Uli beveva una birra, per me aveva ordinato una vodka; lì c’era solo vodka tedesca, che ha lo stesso sapore del Kümmel e brucia la gola. «Terribile» dissi.

«Allora prendi una birra» disse Uli.

«Non me ne faccio niente, della birra».

Eravamo su un divano rosso pieno di macchie sotto la finestra. Voltando appena la testa di lato, tra le maglie della tendina ingiallita dal tabacco si vedeva Marktplatz con i suoi palazzi sbiaditi, il selciato dai riflessi azzurrognoli e il leone dorato sulla porta della farmacia. Davanti al negozio di fiori all’angolo, con i ciclamini rosa e color salmone che balenavano in vetrina tra le piante ornamentali, si era radunato un gruppo di ragazzi in giacca di pelle. Le loro moto erano zeppe di cromature e specchietti e misteriosi aggeggi di ogni genere.

«I bulli della stazione» disse Uli ridendo.

I ragazzi erano in piedi intorno alle moto, rilassati, una gamba con il ginocchio leggermente piegato spostata in avanti e una mano sul fianco. Fumavano. Non parlavano. Si limitavano a starsene lì, e improvvisamente uno balzò in sella e partì a tutto gas, e nel giro di un attimo l’intero gruppo si dileguò in una scia di motori scoppiettanti, che sfrecciarono per la piazza e scesero lungo Hauptstraße. Nella strada stretta il rumore triplicò.

«Hanno modificato le marmitte» disse Uli.

«Non molto rispettoso, eh?»

Uli sogghignò.

«Anch’io ho truccato la mia moto. A vent’anni non apprezzi il romanticismo delle sonnacchiose città di provincia. È l’unico brivido che possono permettersi… Il bullo muore al più tardi quando mette su casa».

«È per questo che non ti sposi?»

Lui disse seccato: «Anche. Benché non mi definisca più un bullo… Semplicemente la vita sedentaria mi fa orrore».

«Anche a me» dissi, e poi, costernata, mi corressi: «Ma quando ami qualcuno funziona così».

Uli mi guardò. «Nemmeno tu sei felice». Sorrise dolcemente. «Madame Strega-Streghetta…»

Mi si fermò il cuore. Premetti la mano di Uli sulla mia guancia e sussurrai: «Potremmo vivere insieme, Uli, come immaginavamo da piccoli… Vieni nel kombinat.
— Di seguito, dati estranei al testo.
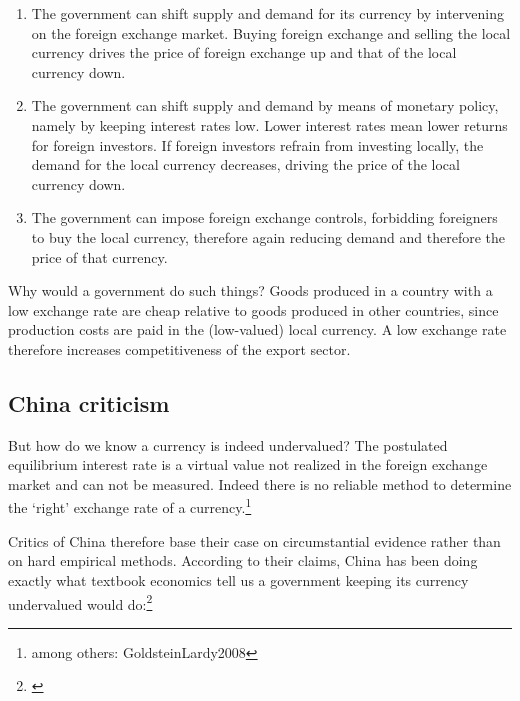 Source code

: \documentclass[11pt]{article}
\begin{document}
\begin{enumerate}
\item{The government can shift supply and demand for its currency by intervening on the foreign exchange market. Buying foreign exchange and selling the local currency drives the price of foreign exchange up and that of the local currency down.}
\item{The government can shift supply and demand by means of monetary policy, namely by keeping interest rates low. Lower interest rates mean lower returns for foreign investors. If foreign investors refrain from investing locally, the demand for the local currency decreases, driving the price of the local currency down.}
\item{The government can impose foreign exchange controls, forbidding foreigners to buy the local currency, therefore again reducing demand and therefore the price of that currency.}
\end{enumerate}

Why would a government do such things? Goods produced in a country with a low exchange rate are cheap relative to goods produced in other countries, since production costs are paid in the (low-valued) local currency. A low exchange rate therefore increases competitiveness of the export sector. 


\subsection{China criticism}

But how do we know a currency is indeed undervalued? The postulated equilibrium interest rate is a virtual value not realized in the foreign exchange market and can not be measured. Indeed there is no reliable method to determine the `right' exchange rate of a currency.\footnote{among others: \cite{pp. 4}{GoldsteinLardy2008}}

Critics of China therefore base their case on circumstantial evidence rather than on hard empirical methods. %
According to their claims, China has been doing exactly what textbook economics tell us a government keeping its currency undervalued would do:\footnote{\cite[pp. 40]{GoldsteinLardy2008}}
\end{document}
Avrai di nuovo una posizione… Solo io e te, sarà meraviglioso…»

I ragazzi svoltarono ancora su Marktplatz, i loro caschi brillavano bianchi e rossi alla luce dei lampioni.

Scesero dalle moto e ricominciarono a ciondolare e a fumare, con la disinvolta noncuranza copiata da un eroe del cinema, e dopo un po’, senza che nessuno desse il via, il gioco iniziò un’altra volta, e ripresero la corsa per la tortuosa città.

«Non capirò mai le loro regole» dissi.

«Non hanno un capo» disse Uli.

«Allora sarà una sorta di telepatia».

Fissammo la piazza, tornata vuota e silenziosa nella fioca luce al neon. Dissi: «Dovremmo avere un paio di campi di diamanti su al Nord, dove i ragazzi come te possono scavare».

«Ma non ce li abbiamo» disse Uli.

La proprietaria ci portò un secondo giro di birra e vodka.